New Project Rewards Farming with Nature in East Cork
Performance-related payments for farmland wildlife
A new project in the Bride Valley in east Cork will reward participating farmers for wildlife on their farms.
The ‘Biodiversity Regeneration In a Dairying Environment’ (BRIDE) project will provide participating farmers with farm habitat plans that identify the most appropriate and effective wildlife management options for individual farms. Farmers will be paid for their conservation actions.
The BRIDE project was one of eleven projects selected from over 100 applications by Department of Agriculture Food, and the Marine, and the European Union, under the European Innovation Partnership (EIP) funding programme.
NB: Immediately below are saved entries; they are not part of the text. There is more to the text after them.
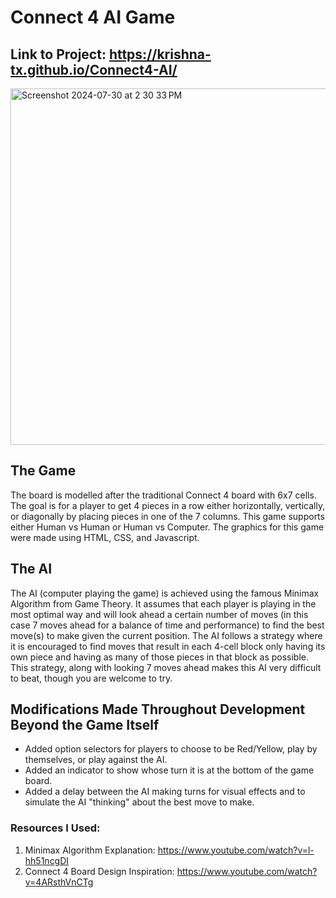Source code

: # Connect 4 AI Game

## Link to Project: https://krishna-tx.github.io/Connect4-AI/

<img width="570" alt="Screenshot 2024-07-30 at 2 30 33 PM" src="https://github.com/user-attachments/assets/0fdcb58d-1a3b-4e56-8e6b-716d972731be">

## The Game
The board is modelled after the traditional Connect 4 board with 6x7 cells. The goal is for a player to get 4 pieces in a row either horizontally, vertically, or diagonally by placing pieces in one of the 7 columns. This game supports either Human vs Human or Human vs Computer. The graphics for this game were made using HTML, CSS, and Javascript.

## The AI
The AI (computer playing the game) is achieved using the famous Minimax Algorithm from Game Theory. It assumes that each player is playing in the most optimal way and will look ahead a certain number of moves (in this case 7 moves ahead for a balance of time and performance) to find the best move(s) to make given the current position. The AI follows a strategy where it is encouraged to find moves that result in each 4-cell block only having its own piece and having as many of those pieces in that block as possible. This strategy, along with looking 7 moves ahead makes this AI very difficult to beat, though you are welcome to try.

## Modifications Made Throughout Development Beyond the Game Itself
* Added option selectors for players to choose to be Red/Yellow, play by themselves, or play against the AI.
* Added an indicator to show whose turn it is at the bottom of the game board.
* Added a delay between the AI making turns for visual effects and to simulate the AI "thinking" about the best move to make.

### Resources I Used:
1. Minimax Algorithm Explanation: https://www.youtube.com/watch?v=l-hh51ncgDI
2. Connect 4 Board Design Inspiration: https://www.youtube.com/watch?v=4ARsthVnCTg
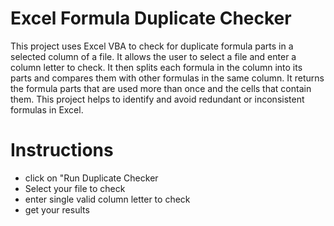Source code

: # Excel Formula Duplicate Checker
This project uses Excel VBA to check for duplicate formula parts in a selected column of a file. 
It allows the user to select a file and enter a column letter to check. 
It then splits each formula in the column into its parts and compares them with other formulas in the same column. 
It returns the formula parts that are used more than once and the cells that contain them. 
This project helps to identify and avoid redundant or inconsistent formulas in Excel.

# Instructions
- click on "Run Duplicate Checker
- Select your file to check
- enter single valid column letter to check
- get your results
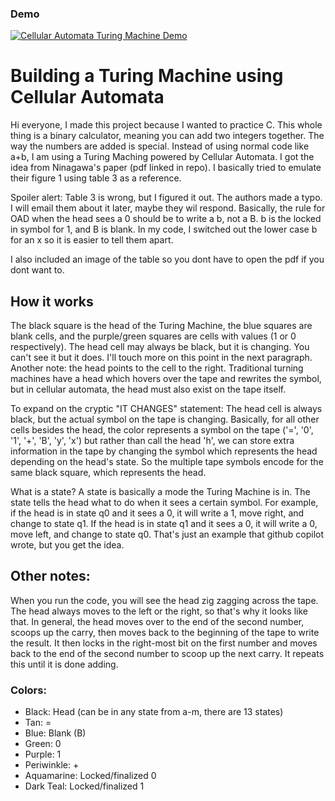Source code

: ### Demo
[![Cellular Automata Turing Machine Demo](https://img.youtube.com/vi/PIkwhJi1-7A/0.jpg)](https://m.youtube.com/watch?v=PIkwhJi1-7A)

# Building a Turing Machine using Cellular Automata
Hi everyone, I made this project because I wanted to practice C. This whole thing is a binary calculator, meaning you can add two integers together. The way the numbers are added is special. Instead of using normal code like a+b, I am using a Turing Maching powered by Cellular Automata. I got the idea from Ninagawa's paper (pdf linked in repo). I basically tried to emulate their figure 1 using table 3 as a reference.

Spoiler alert: Table 3 is wrong, but I figured it out. The authors made a typo. I will email them about it later, maybe they wil respond. Basically, the rule for OAD when the head sees a 0 should be to write a b, not a B. b is the locked in symbol for 1, and B is blank. In my code, I switched out the lower case b for an x so it is easier to tell them apart.

I also included an image of the table so you dont have to open the pdf if you dont want to.

## How it works
The black square is the head of the Turing Machine, the blue squares are blank cells, and the purple/green squares are cells with values (1 or 0 respectively). The head cell may always be black, but it is changing. You can't see it but it does. I'll touch more on this point in the next paragraph. Another note: the head points to the cell to the right. Traditional turning machines have a head which hovers over the tape and rewrites the symbol, but in cellular automata, the head must also exist on the tape itself.

To expand on the cryptic "IT CHANGES" statement: The head cell is always black, but the actual symbol on the tape is changing. Basically, for all other cells besides the head, the color represents a symbol on the tape ('=', '0', '1', '+', 'B', 'y', 'x') but rather than call the head 'h', we can store extra information in the tape by changing the symbol which represents the head depending on the head's state. So the multiple tape symbols encode for the same black square, which represents the head.

What is a state? A state is basically a mode the Turing Machine is in. The state tells the head what to do when it sees a certain symbol. For example, if the head is in state q0 and it sees a 0, it will write a 1, move right, and change to state q1. If the head is in state q1 and it sees a 0, it will write a 0, move left, and change to state q0. That's just an example that github copilot wrote, but you get the idea.

## Other notes:
When you run the code, you will see the head zig zagging across the tape. The head always moves to the left or the right, so that's why it looks like that. In general, the head moves over to the end of the second number, scoops up the carry, then moves back to the beginning of the tape to write the result. It then locks in the right-most bit on the first number and moves back to the end of the second number to scoop up the next carry. It repeats this until it is done adding.

### Colors:
- Black: Head (can be in any state from a-m, there are 13 states)
- Tan: =
- Blue: Blank (B)
- Green: 0
- Purple: 1
- Periwinkle: +
- Aquamarine: Locked/finalized 0
- Dark Teal: Locked/finalized 1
An innovative element of the project is its higher payments for higher wildlife gains (a results-based approach).
Thus, the more flowers in a hedgerow or field margin, the higher the payment. The greater reward for a higher quality product is very familiar to farmers, and the BRIDE project applies this principle to the management of wildlife habitats. This also means that farmers will be paid for the ongoing management of selected existing wildlife habitats, which is an important feature of the project.
Donal Sheehan, the BRIDE Project Manager (who lives in Castlelyons) places great emphasis on the fact that “the BRIDE Project has been designed by local farmers for local farmers and this is one of the most important distinguishing features of the project.” The BRIDE project will be open to farmers within the Bride river catchment, from Glenville to Tallow. A public information meeting will be held in Corrin Event Centre at 8pm on Wednesday May 2nd.
The Project will run for 5 years and is designed to increase and maintain biodiversity on intensively managed farms in the area through simple, innovative measures. The effects on wildlife will be monitored through the project, which aims to create suitable habitats for local important populations of wildlife include skylarks, yellowhammers, bumblebees and frogs and newts.
The BRIDE Project differs from traditional agri-environment schemes through its use of a results-based payment system i.e. more farmland habitats will result in higher financial payments.
An ecologist will work with participating farmers to develop a farm plan and advise on how to maximise the wildlife on their farm, and will focus on important habitats such as hedgerows, bogs, woodland, ponds, derelict buildings etc.
Wild birds and other animals don’t respect farm boundaries, and the BRIDE Project is also designed to work at a landscape scale. It will involve several clusters of neighbouring farms to collectively enhance biodiversity on a much larger scale than would be possible on an individual farm basis.
Farmers will improve the environment for the wider community and local participation will help forge a strong identity that values local wildlife and the ‘farming with nature’ concept.